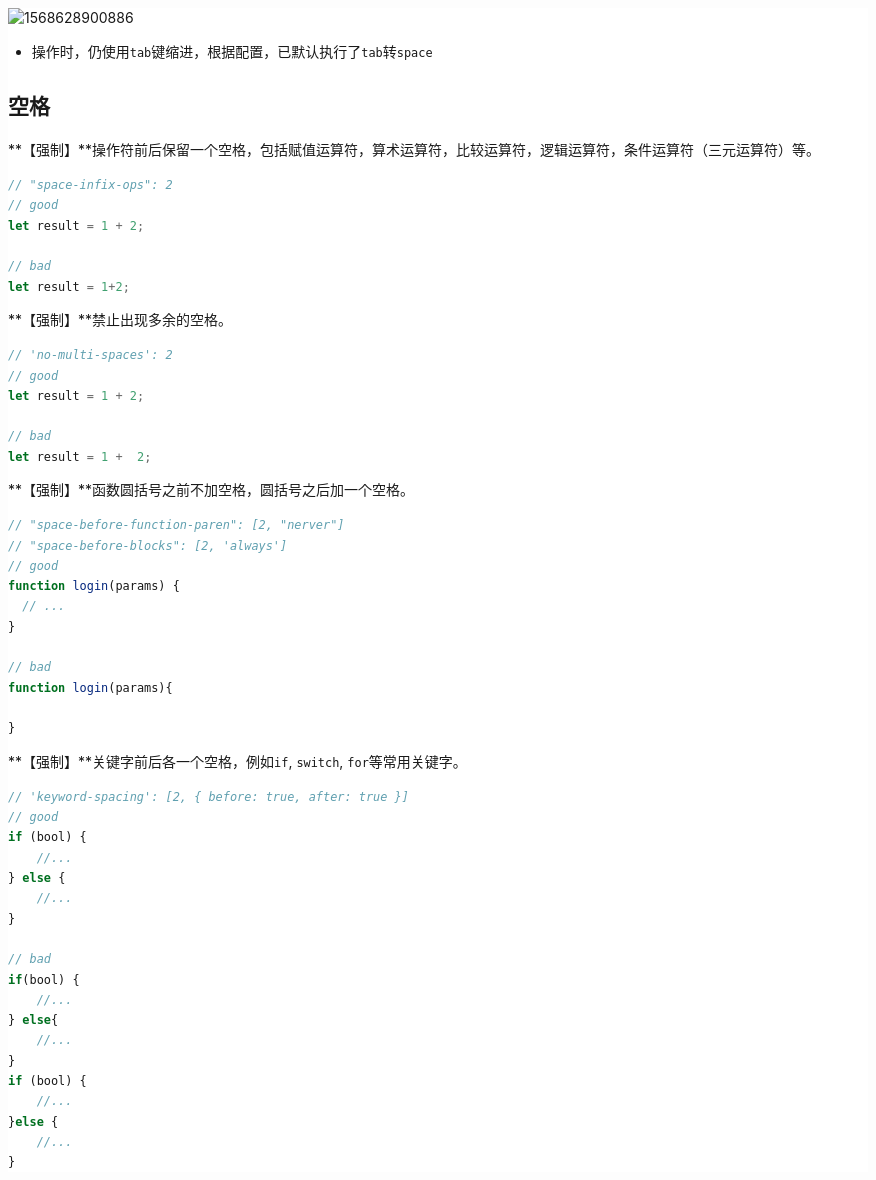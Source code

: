 ![1568628900886](http://qncdn.wbjiang.cn/%E7%A6%81%E6%AD%A2%E4%BD%BF%E7%94%A8tab%E7%BC%A9%E8%BF%9B.png)

- 操作时，仍使用`tab`键缩进，根据配置，已默认执行了`tab`转`space`

## 空格

**【强制】**操作符前后保留一个空格，包括赋值运算符，算术运算符，比较运算符，逻辑运算符，条件运算符（三元运算符）等。

```javascript
// "space-infix-ops": 2
// good
let result = 1 + 2;

// bad
let result = 1+2;
```

**【强制】**禁止出现多余的空格。

```javascript
// 'no-multi-spaces': 2
// good
let result = 1 + 2;

// bad
let result = 1 +  2;
```

**【强制】**函数圆括号之前不加空格，圆括号之后加一个空格。

```javascript
// "space-before-function-paren": [2, "nerver"]
// "space-before-blocks": [2, 'always']
// good
function login(params) {
  // ...
}

// bad
function login(params){

}
```

**【强制】**关键字前后各一个空格，例如`if`, `switch`, `for`等常用关键字。

```javascript
// 'keyword-spacing': [2, { before: true, after: true }]
// good
if (bool) {
    //...
} else {
    //...
}

// bad
if(bool) {
    //...
} else{
    //...
}
if (bool) {
    //...
}else {
    //...
}
```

> PROBLEM STATEMENT:
Search the records for the string "before", and copy every line that holds it.

> RESPONSE BOX:
// "space-before-function-paren": [2, "nerver"]
// "space-before-blocks": [2, 'always']
// 'keyword-spacing': [2, { before: true, after: true }]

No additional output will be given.